SCOTLAND’S busiest airport may never have been so popular but its reputation risks being tarnished until security queue delays are finally sorted out to the satisfaction of passengers.
Edinburgh attracts record numbers of fliers who now regularly top one million a month.
The airport also employs more than 5,000 people and its runway has been described as Scotland’s single most valuable economic asset.
All in all, it is an extremely significant operation, not least as Scotland’s principal gateway for visitors from across the world, on which the country places so much store.
However, the odd thing about its security queues, which passengers have complained about all year, is that the airport has faced this problem before – the best part of a decade ago.
Regular travellers thought it had been fixed in 2010 with the opening of a new security hall, which appeared to have improved on Glasgow airport’s own successful new hall, completed two years previously.
But in expanding its terminal further to cope with growth, and replacing its security hall once again, Edinburgh appeared to be back to nightmare queues.
Despite creating a larger hall, at a cost of £25 million, there was criticism from the start of trials last autumn, with Rebus author Ian Rankin describing it as “embarrassing”. In April, passengers fumed at “absolute shambles” after being kept waiting for an hour.
This was followed a month later by an apology by now-departed chief operating officer David Wilson, who admitted: “Our passengers deserve better.” Then in July, the airport insisted it had “turned the corner” on the problem. However, this week Scottish Conservative leader Ruth Davidson triggered much agreement when she tweeted – after at least her fourth experience of the new system – “never ceases to amaze me how terrible it is. Useless”.

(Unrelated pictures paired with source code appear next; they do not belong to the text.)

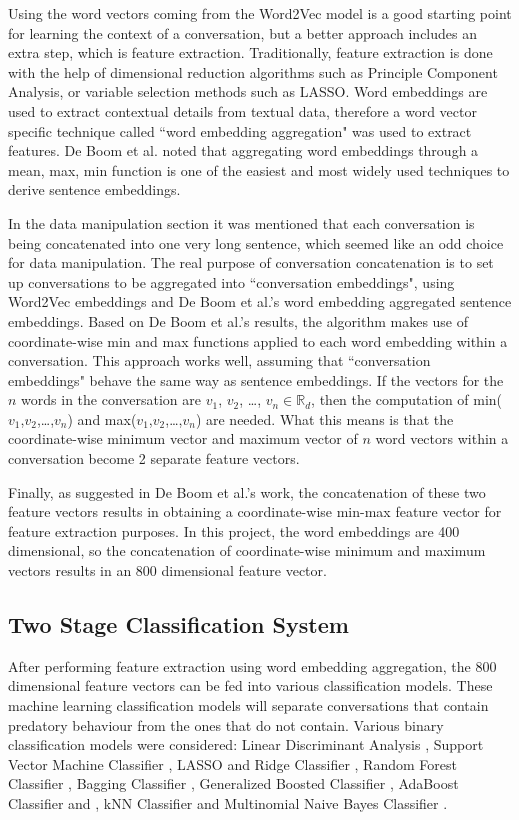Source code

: \documentclass[11pt]{article}
\newcommand{\R}{\mathbb{R}}
\begin{document}
Using the word vectors coming from the Word2Vec model is a good starting point for learning the context of a conversation, but a better approach includes an extra step, which is feature extraction. Traditionally, feature extraction is done with the help of dimensional reduction algorithms such as Principle Component Analysis, or variable selection methods such as LASSO. Word embeddings are used to extract contextual details from textual data, therefore a word vector specific technique called ``word embedding aggregation" \cite{de2016representation} was used to extract features. De Boom et al. noted that aggregating word embeddings through a mean, max, min function is one of the easiest and most widely used techniques to derive sentence embeddings. 

In the data manipulation section it was mentioned that each conversation is being concatenated into one very long sentence, which seemed like an odd choice for data manipulation. The real purpose of conversation concatenation is to set up conversations to be aggregated into ``conversation embeddings", using Word2Vec embeddings and De Boom et al.'s word embedding aggregated sentence embeddings. 
Based on De Boom et al.'s results, the algorithm makes use of coordinate-wise min and max functions applied to each word embedding within a conversation. This approach works well, assuming that ``conversation embeddings" behave the same way as sentence embeddings. If the vectors for the $n$ words in the conversation are $v_1$, $v_2$, \dots, $v_n \in \R_{d}$, then the computation of min($v_1$,$v_2$,\dots,$v_n$) and max($v_1$,$v_2$,\dots,$v_n$) are needed. What this means is that the coordinate-wise minimum vector and maximum vector of $n$ word vectors within a conversation become 2 separate feature vectors. 

Finally, as suggested in De Boom et al.'s work, the concatenation of these two feature vectors results in obtaining a coordinate-wise min-max feature vector for feature extraction purposes. In this project, the word embeddings are 400 dimensional, so the concatenation of coordinate-wise minimum and maximum vectors results in an 800 dimensional feature vector.

\subsection{Two Stage Classification System}
After performing feature extraction using word embedding aggregation, the 800 dimensional feature vectors can be fed into various classification models. These machine learning classification models will separate conversations that contain predatory behaviour from the ones that do not contain. Various binary classification models were considered: Linear Discriminant Analysis \cite{ripley2007pattern}, Support Vector Machine Classifier \cite{fan2008liblinear}, LASSO and Ridge Classifier \cite{friedman2010regularization}, Random Forest Classifier \cite{breiman2001random}, Bagging Classifier \cite{breiman1996bagging}, Generalized Boosted Classifier \cite{ridgeway2006gbm}, AdaBoost Classifier \cite{freund1996experiments} and \cite{hastie2009multi}, kNN Classifier \cite{ripley2007pattern} and Multinomial Naive Bayes Classifier \cite{mccallum1998comparison}. 
\end{document}
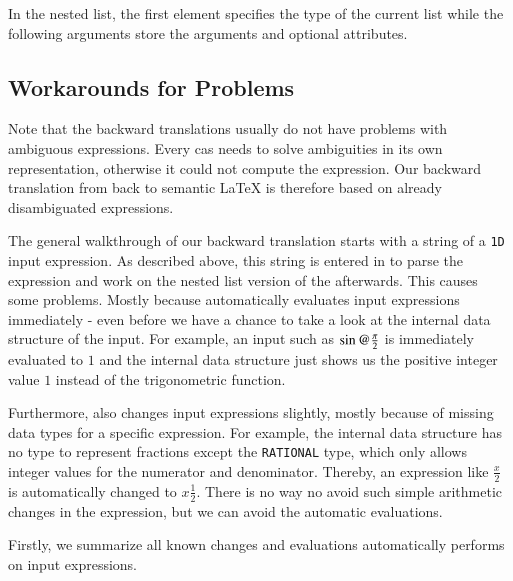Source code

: In the nested list, the first element specifies the type of the current list while the following arguments store the arguments and optional attributes.

\subsection{Workarounds for Problems}\label{subsec:maple-probs}
Note that the backward translations usually do not have problems with ambiguous expressions. Every \gls{cas} needs to solve ambiguities in its own representation, otherwise it could not compute the expression. Our backward translation from \Maple{} back to semantic \LaTeX{} is therefore based on already disambiguated expressions.

The general walkthrough of our backward translation starts with a string of a \texttt{1D} \Maple{} input expression. As described above, this string is entered in \Maple{} to parse the expression and work on the nested list version of the \inertF{} afterwards. This causes some problems. Mostly because \Maple{} automatically evaluates input expressions immediately - even before we have a chance to take a look at the internal data structure of the input. For example, an input such as $\sin@{\frac{\cpi}{2}}$ is immediately evaluated to $1$ and the internal data structure just shows us the positive integer value $1$ instead of the trigonometric function.

Furthermore, \Maple{} also changes input expressions slightly, mostly because of missing data types for a specific expression. For example, the internal data structure has no type to represent fractions except the \texttt{RATIONAL} type, which only allows integer values for the numerator and denominator. Thereby, an expression like $\frac{x}{2}$ is automatically changed to $x\frac{1}{2}$. There is no way no avoid such simple arithmetic changes in the expression, but we can avoid the automatic evaluations.

Firstly, we summarize all known changes and evaluations \Maple{} automatically performs on input expressions.

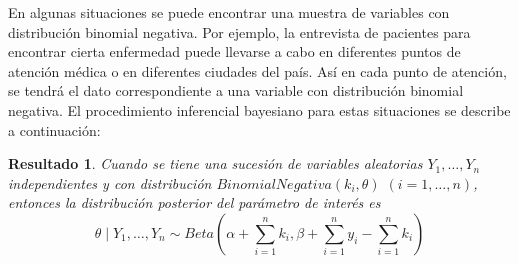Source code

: \documentclass[
  10pt,
  spanish,
]{book}
\newtheorem{proposition}{Resultado}[chapter]
\theoremstyle{definition}
\theoremstyle{definition}
\theoremstyle{definition}
\theoremstyle{definition}
\theoremstyle{remark}
\begin{document}
En algunas situaciones se puede encontrar una muestra de variables con distribución binomial negativa. Por ejemplo, la entrevista de pacientes para encontrar cierta enfermedad puede llevarse a cabo en diferentes puntos de atención médica o en diferentes ciudades del país. Así en cada punto de atención, se tendrá el dato correspondiente a una variable con distribución binomial negativa. El procedimiento inferencial bayesiano para estas situaciones se describe a continuación:

\begin{proposition}
\protect\hypertarget{prp:unnamed-chunk-33}{}{\label{prp:unnamed-chunk-33} }Cuando se tiene una sucesión de variables aleatorias \(Y_1,\ldots, Y_n\) independientes y con distribución \(BinomialNegativa(k_i,\theta)\) \((i=1,\ldots,n)\), entonces la distribución posterior del parámetro de interés es
\begin{equation}
\theta \mid Y_1,\ldots, Y_n \sim Beta(\alpha+\sum_{i=1}^n k_i,\beta+\sum_{i=1}^n y_i-\sum_{i=1}^n k_i)
\end{equation}
\end{proposition}
\end{document}
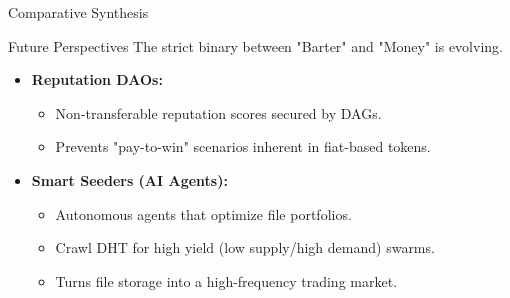 \documentclass[aspectratio=169]{beamer}
\begin{document}
\begin{frame}{Comparative Synthesis}
    \begin{table}[]
        \caption{Comparison of Incentive Mechanisms }
    \end{table}
\end{frame}

\begin{frame}{Future Perspectives}
    The strict binary between "Barter" and "Money" is evolving.
    
    \begin{itemize}
        \item \textbf{Reputation DAOs:}
        \begin{itemize}
            \item Non-transferable reputation scores secured by DAGs.
            \item Prevents "pay-to-win" scenarios inherent in fiat-based tokens.
        \end{itemize}
        
        \vspace{0.3cm}
        \item \textbf{Smart Seeders (AI Agents):}
        \begin{itemize}
            \item Autonomous agents that optimize file portfolios.
            \item Crawl DHT for high yield (low supply/high demand) swarms.
            \item Turns file storage into a high-frequency trading market.
        \end{itemize}
    \end{itemize}
\end{frame}
\end{document}
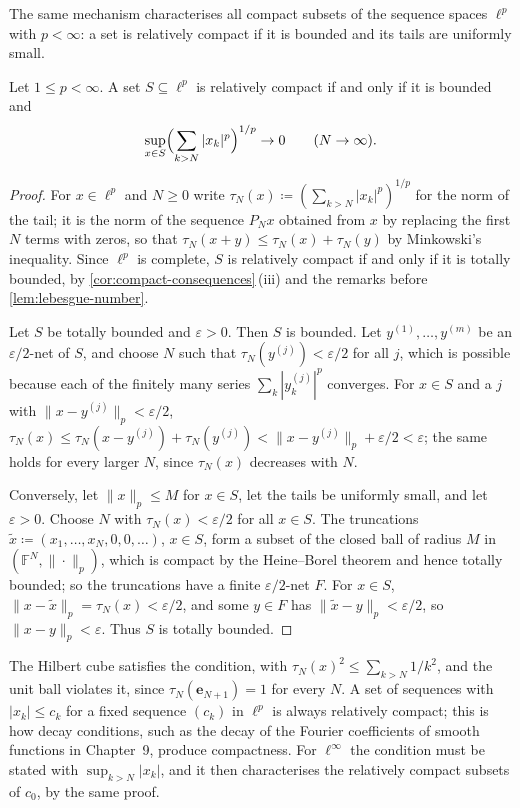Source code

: The same mechanism characterises all compact subsets of the sequence spaces $\ell^p$ with $p<\infty$: a set is relatively compact if it is bounded and its tails are uniformly small.

\begin{proposition}
\label{prop:lp-compact}
Let $1\le p<\infty$. A set $S\subseteq\ell^p$ is relatively compact if and only if it is bounded and
\[
\sup_{x\in S}\Bigl(\sum_{k>N}|x_k|^p\Bigr)^{1/p}\to0\qquad(N\to\infty).
\]
\end{proposition}

\begin{proof}
For $x\in\ell^p$ and $N\ge0$ write $\tau_N(x)\coloneqq(\sum_{k>N}|x_k|^p)^{1/p}$ for the norm of the tail; it is the norm of the sequence $P_Nx$ obtained from $x$ by replacing the first $N$ terms with zeros, so that $\tau_N(x+y)\le\tau_N(x)+\tau_N(y)$ by Minkowski's inequality. Since $\ell^p$ is complete, $S$ is relatively compact if and only if it is totally bounded, by \cref{cor:compact-consequences}\,(iii) and the remarks before \cref{lem:lebesgue-number}.

Let $S$ be totally bounded and $\varepsilon>0$. Then $S$ is bounded. Let $y^{(1)},\ldots,y^{(m)}$ be an $\varepsilon/2$-net of $S$, and choose $N$ such that $\tau_N(y^{(j)})<\varepsilon/2$ for all $j$, which is possible because each of the finitely many series $\sum_k|y^{(j)}_k|^p$ converges. For $x\in S$ and a $j$ with $\|x-y^{(j)}\|_p<\varepsilon/2$, $\tau_N(x)\le\tau_N(x-y^{(j)})+\tau_N(y^{(j)})<\|x-y^{(j)}\|_p+\varepsilon/2<\varepsilon$; the same holds for every larger $N$, since $\tau_N(x)$ decreases with $N$.

Conversely, let $\|x\|_p\le M$ for $x\in S$, let the tails be uniformly small, and let $\varepsilon>0$. Choose $N$ with $\tau_N(x)<\varepsilon/2$ for all $x\in S$. The truncations $\tilde x\coloneqq(x_1,\ldots,x_N,0,0,\ldots)$, $x\in S$, form a subset of the closed ball of radius $M$ in $(\mathbb F^N,\|\cdot\|_p)$, which is compact by the Heine--Borel theorem and hence totally bounded; so the truncations have a finite $\varepsilon/2$-net $F$. For $x\in S$, $\|x-\tilde x\|_p=\tau_N(x)<\varepsilon/2$, and some $y\in F$ has $\|\tilde x-y\|_p<\varepsilon/2$, so $\|x-y\|_p<\varepsilon$. Thus $S$ is totally bounded.
\end{proof}

The Hilbert cube satisfies the condition, with $\tau_N(x)^2\le\sum_{k>N}1/k^2$, and the unit ball violates it, since $\tau_N(\mathbf e_{N+1})=1$ for every $N$. A set of sequences with $|x_k|\le c_k$ for a fixed sequence $(c_k)$ in $\ell^p$ is always relatively compact; this is how decay conditions, such as the decay of the Fourier coefficients of smooth functions in Chapter~9, produce compactness. For $\ell^\infty$ the condition must be stated with $\sup_{k>N}|x_k|$, and it then characterises the relatively compact subsets of $c_0$, by the same proof.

The airport said its problem stemmed from unexpectedly rapid growth, a 10 per cent increase in passengers that was double the forecast.
It said the main influx had not been from additional routes and flights, but planes flying fuller.
If this is the case, it would seem airlines could do more to help by more readily updating the airport when they have a surge in bookings. After all, not many passengers turn up at airports at the last minute to book their flight.
However, help as that might, the airport shoulders the responsibility of resolving the problem.
Yes, not all passengers have been delayed. But enough of them say they still are for the need to address that to warrant an even higher priority.